[EXTRACTED DATA — start]
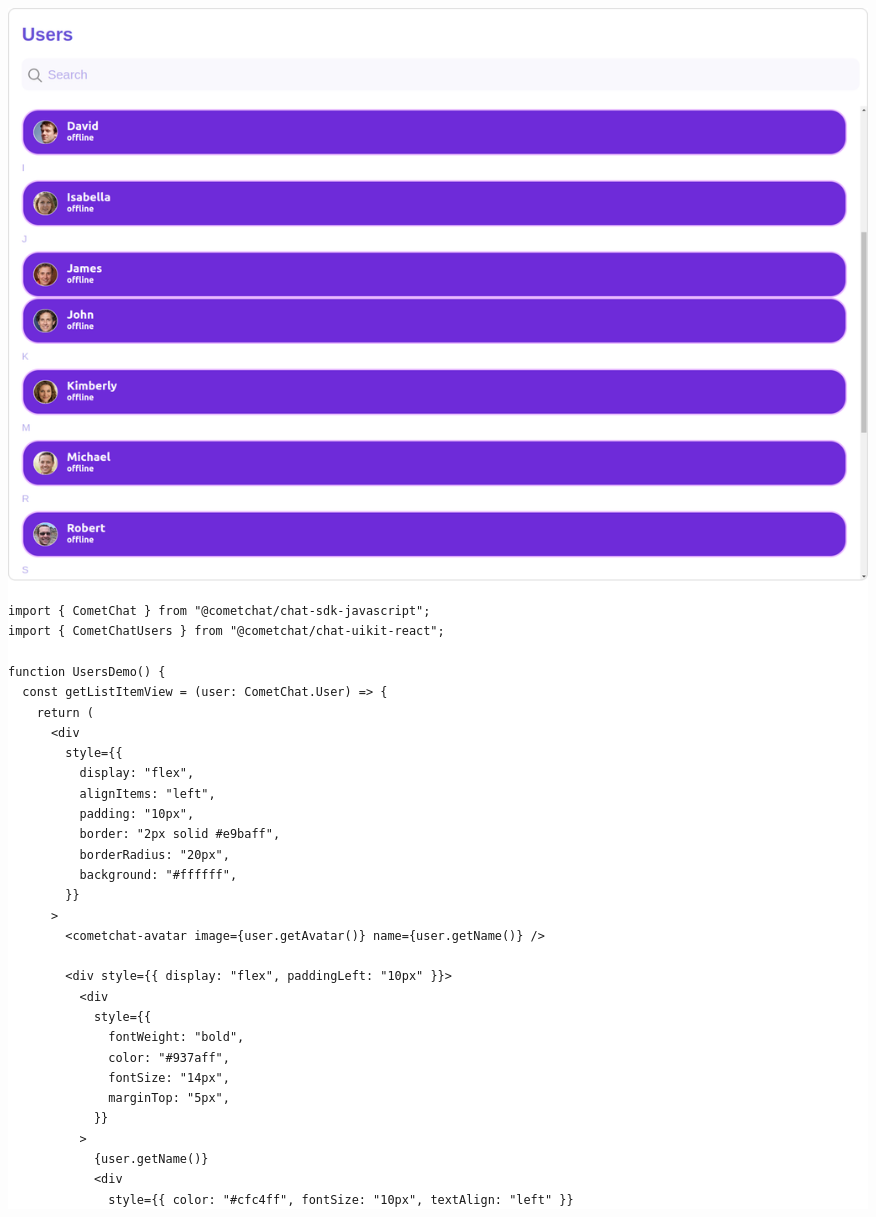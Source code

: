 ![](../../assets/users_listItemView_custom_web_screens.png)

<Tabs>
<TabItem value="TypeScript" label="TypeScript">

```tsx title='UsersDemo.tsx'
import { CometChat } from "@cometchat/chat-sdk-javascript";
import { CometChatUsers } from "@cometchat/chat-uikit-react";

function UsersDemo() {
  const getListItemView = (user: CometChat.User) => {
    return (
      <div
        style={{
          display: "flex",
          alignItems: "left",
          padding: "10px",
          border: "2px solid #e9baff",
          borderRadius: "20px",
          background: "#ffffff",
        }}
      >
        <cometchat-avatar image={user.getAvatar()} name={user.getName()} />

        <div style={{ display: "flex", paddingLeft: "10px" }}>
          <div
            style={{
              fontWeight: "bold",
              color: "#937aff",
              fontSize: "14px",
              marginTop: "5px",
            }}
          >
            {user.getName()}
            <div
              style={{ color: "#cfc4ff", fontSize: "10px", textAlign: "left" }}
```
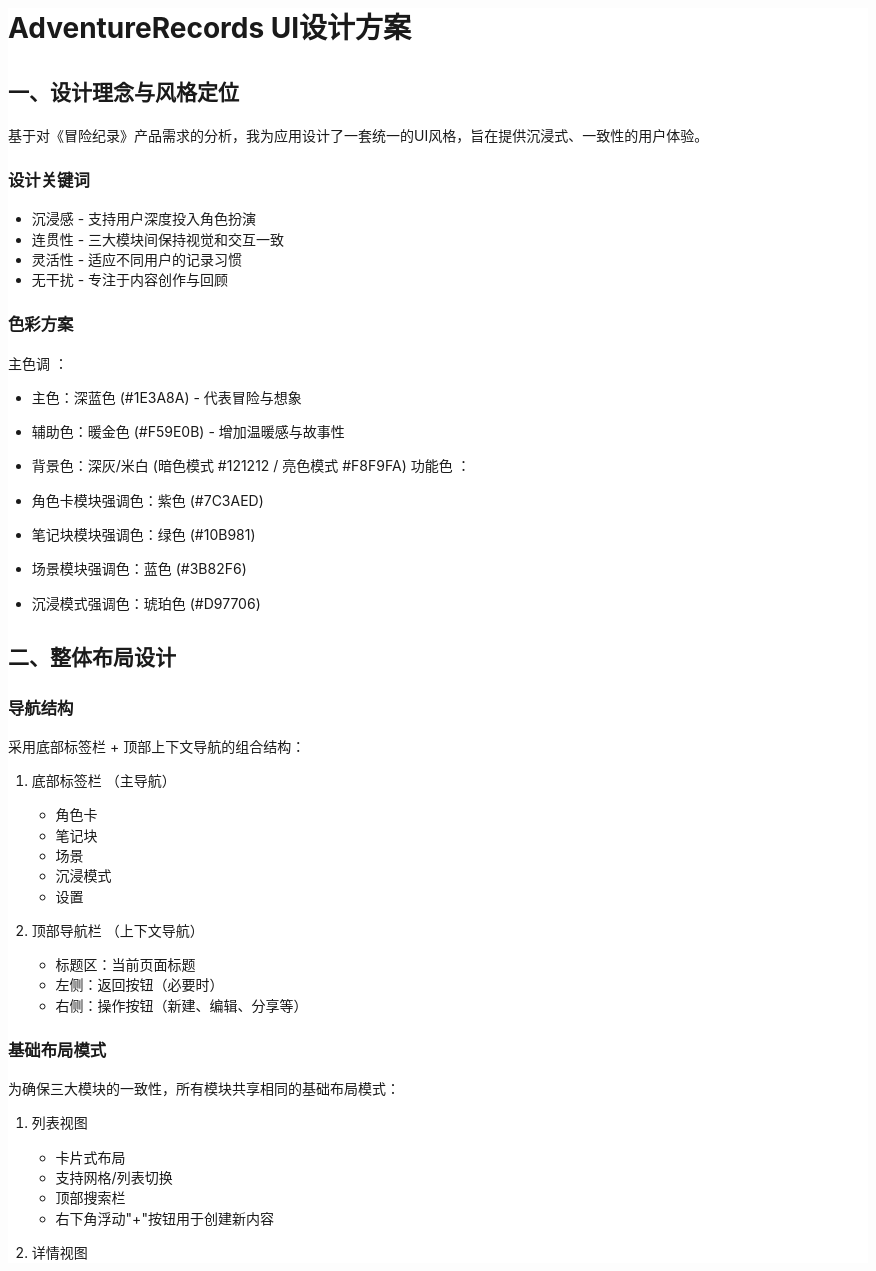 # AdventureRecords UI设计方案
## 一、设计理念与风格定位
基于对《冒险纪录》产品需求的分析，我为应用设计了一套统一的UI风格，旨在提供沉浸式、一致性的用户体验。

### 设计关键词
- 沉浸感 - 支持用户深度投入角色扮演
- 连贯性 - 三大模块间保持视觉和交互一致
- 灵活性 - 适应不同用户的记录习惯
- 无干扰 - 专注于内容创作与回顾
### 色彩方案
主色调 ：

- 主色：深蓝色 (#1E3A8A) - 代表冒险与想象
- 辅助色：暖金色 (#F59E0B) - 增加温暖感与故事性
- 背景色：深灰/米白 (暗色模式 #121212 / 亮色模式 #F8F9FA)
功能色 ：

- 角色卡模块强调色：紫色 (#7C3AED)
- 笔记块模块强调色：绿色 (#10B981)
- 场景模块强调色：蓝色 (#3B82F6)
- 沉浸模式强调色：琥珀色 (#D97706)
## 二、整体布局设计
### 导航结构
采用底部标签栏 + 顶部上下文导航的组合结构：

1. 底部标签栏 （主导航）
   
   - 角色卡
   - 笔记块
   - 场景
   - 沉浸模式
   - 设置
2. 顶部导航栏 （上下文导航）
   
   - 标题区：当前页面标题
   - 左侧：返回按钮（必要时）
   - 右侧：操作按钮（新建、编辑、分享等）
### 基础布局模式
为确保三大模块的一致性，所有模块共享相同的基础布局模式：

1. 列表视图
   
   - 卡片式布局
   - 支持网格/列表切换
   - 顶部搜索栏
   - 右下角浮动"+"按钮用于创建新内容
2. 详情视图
[EXTRACTED DATA — finish]
_WORK ORDER_:
Search the material above for the string "color", and copy every line in which it turns up.

_EXERCISE OUTPUT_:
              color: "#937aff",
              style={{ color: "#cfc4ff", fontSize: "10px", textAlign: "left" }}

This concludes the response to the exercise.